5. A Case of Low Energy Nuclear Fusion

Hu [9] investigated the possible contribution of the long-lived members of Gailitis resonances to nuclear fusion. In the case of a collision of a proton with the ground state of atoms, it is the second order polarizability of the atom that induces the Gailitis resonances which satisfies the resonance condition (6). Here, the induced electric dipole moment is proportional to the electric field of the incoming proton; thus, as the energy of the proton increases, the m = 1 resonance in Equation (6) must be satisfied at decreasing distance from the atom. We have shown before that the low quantum number resonances can be formed very near the region of space occupied by the atom itself. These kinds of overlapping of the wave functions of the Gailitis resonance and the target atom is significant in determining the probability of the fusion process such as

(p + ⁷Li)_G → ⁸Be* → 2α + kinetic energy.

(12)

There are numerous experimental and theoretical values for the second order scalar dipole polarizability [10,11]. The average value of α₁ is 164 for ⁷Li. The resonance condition is:

$${\mathit{\in }}_m=164m/y_m^4,m=1,2,3\dots .$$

(13)

The value of ∈_m and y_m are not available at the present time. In atomic calculations, we observe a unique property of this kind of Gailitis resonances, i.e. the dense distribution of resonances near the target region. Some of the wave packets with low quantum number m could even overlap with the target wave function from inception. This characteristic allow us to estimate energy upper bounds for m = 1 Gailitis resonance. Let ∈_max be near the excitation energy of the target ⁷Li atom, 5eV ≈ 0.18au. Set m = 1, then

y_min = (164/∈_max)^1/4.

(14)

Table 3. Possible values of y_min < y₁ and ∈_max > ∈₁ using Equation (14).

ymin (a0)	5.5	6	7	8	9	10
∈max (eV)	4.9	3.44	1.86	1.09	0.68	0.45

shows that for all 5.5 < y₁ < 10 the corresponding ∈₁ are epithermal protons and they can get very close to the target. It is expected that for m > 1 the resonances are densely distributed outside of y₁. Such conditions favor the epithermal resonances to participate in the fusion process (p + ⁷Li)_G → ⁸Be*. Thermal resonances can be formed with m >> 1. Therefore, for a wide range of proton energies, the nuclear fusion can take place since the lifetimes of the Gailitis resonances on the left hand side range from 10⁻¹¹ to 10⁻¹⁶ s [1], which are many orders of magnitude larger than that of nuclear processes. In fact, the lifetime of the compound nuclear energy level involved in the fusion is ~10⁻²³ s.

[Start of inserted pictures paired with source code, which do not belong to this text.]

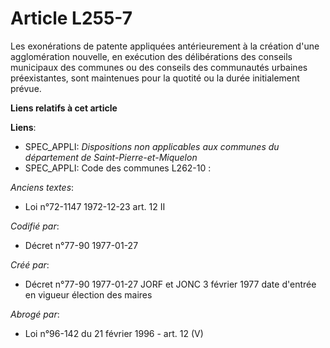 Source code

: # Article L255-7

Les exonérations de patente appliquées antérieurement à la création d'une agglomération nouvelle, en exécution des
délibérations des conseils municipaux des communes ou des conseils des communautés urbaines préexistantes, sont maintenues
pour la quotité ou la durée initialement prévue.

**Liens relatifs à cet article**

**Liens**:

  - SPEC_APPLI: *Dispositions non applicables aux communes du département de Saint-Pierre-et-Miquelon*
  - SPEC_APPLI: Code des communes L262-10 :

_Anciens textes_:

  - Loi n°72-1147 1972-12-23 art. 12 II

_Codifié par_:

  - Décret n°77-90 1977-01-27

_Créé par_:

  - Décret n°77-90 1977-01-27 JORF et JONC 3 février 1977 date d'entrée en vigueur élection des maires

_Abrogé par_:

  - Loi n°96-142 du 21 février 1996 - art. 12 (V)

The ⁸Be* are the giant overlapping compound nuclear resonances with angular momenta and parity I = 0⁺ and I = 2⁺, respectively [12,13]. Their excitation energy is 3 MeV above ⁷Li + p break-up threshold from ground state of ⁸Be. One of them has an energy width that extends even below the ⁷Li + p break-up threshold [13]. This threshold energy is often called S_p, or proton separation energy.

Let (p + ⁷Li)_G represent a Gailitis resonance whose nucleus is composed of a p-state proton and the nucleus of ⁷Li. It is easy to demonstrate that the angular momenta coupling of the ⁷Li nucleus with I = (3/2)⁻ and a p-state proton with l = 1, s = 1/2 can produce Gailitis nuclei with both I = 0⁺ and I = 2⁺.

It is clear from Table 3 that the center of mass kinetic energy of the proton ∈_m in (p + ⁷Li)_G are of the order of eV or much less. On the energy-level diagram of ⁸Be, these Gailitis resonances lie at S_p + ∈_m. The latter is so small compared to that involved in nuclear processes, their energies can only overlap with that of ⁸Be* and no others.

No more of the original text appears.